Work request:
Look through the records and copy each line that has "images" in it.
** Data provided follows **
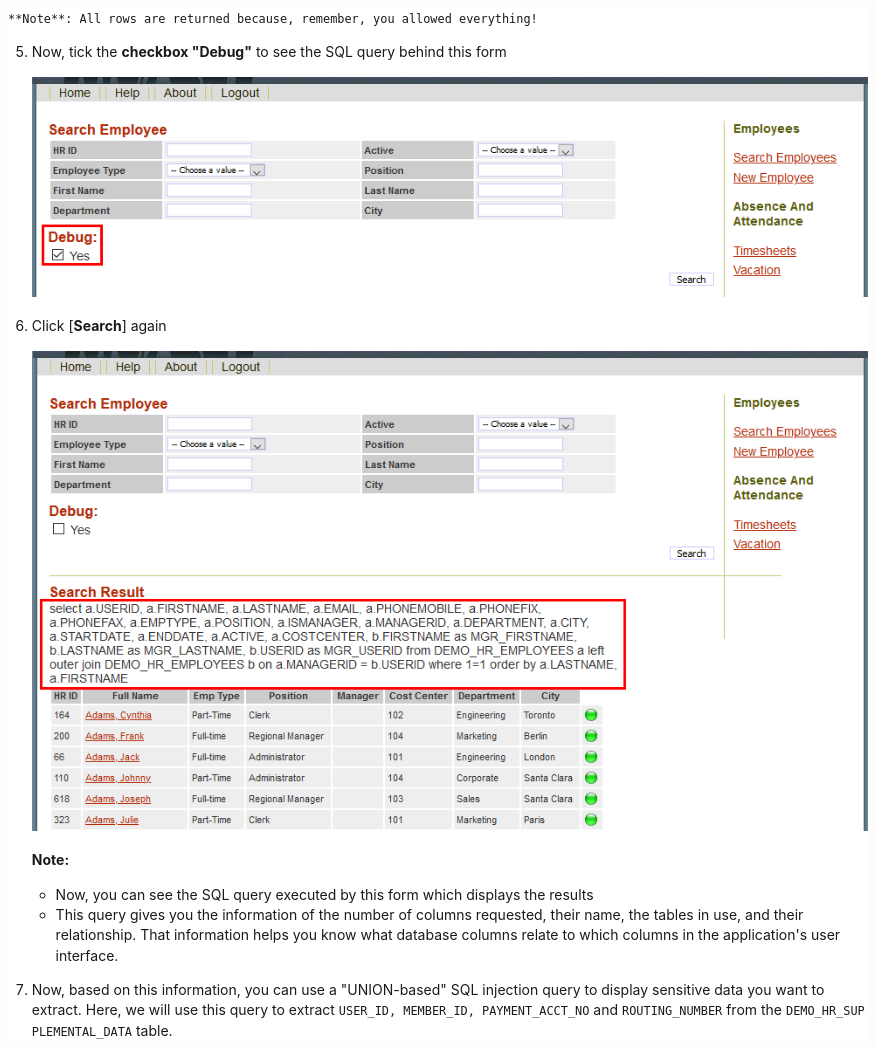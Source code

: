     **Note**: All rows are returned because, remember, you allowed everything!

5. Now, tick the **checkbox "Debug"** to see the SQL query behind this form

    ![HR App - Debug mode](./images/hack-lab2a-04.png "HR App - Debug mode")

6. Click [**Search**] again

    ![HR App - Debug mode results](./images/hack-lab2a-05.png "HR App - Debug mode results")

    **Note:**
    - Now, you can see the SQL query executed by this form which displays the results
    - This query gives you the information of the number of columns requested, their name, the tables in use, and their relationship. That information helps you know what database columns relate to which columns in the application's user interface.

7. Now, based on this information, you can use a "UNION-based" SQL injection query to display sensitive data you want to extract. Here, we will use this query to extract `USER_ID, MEMBER_ID, PAYMENT_ACCT_NO` and `ROUTING_NUMBER` from the `DEMO_HR_SUPPLEMENTAL_DATA` table.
** End of Data provided **
Answer to the problem:
    ![HR App - Debug mode](./images/hack-lab2a-04.png "HR App - Debug mode")
    ![HR App - Debug mode results](./images/hack-lab2a-05.png "HR App - Debug mode results")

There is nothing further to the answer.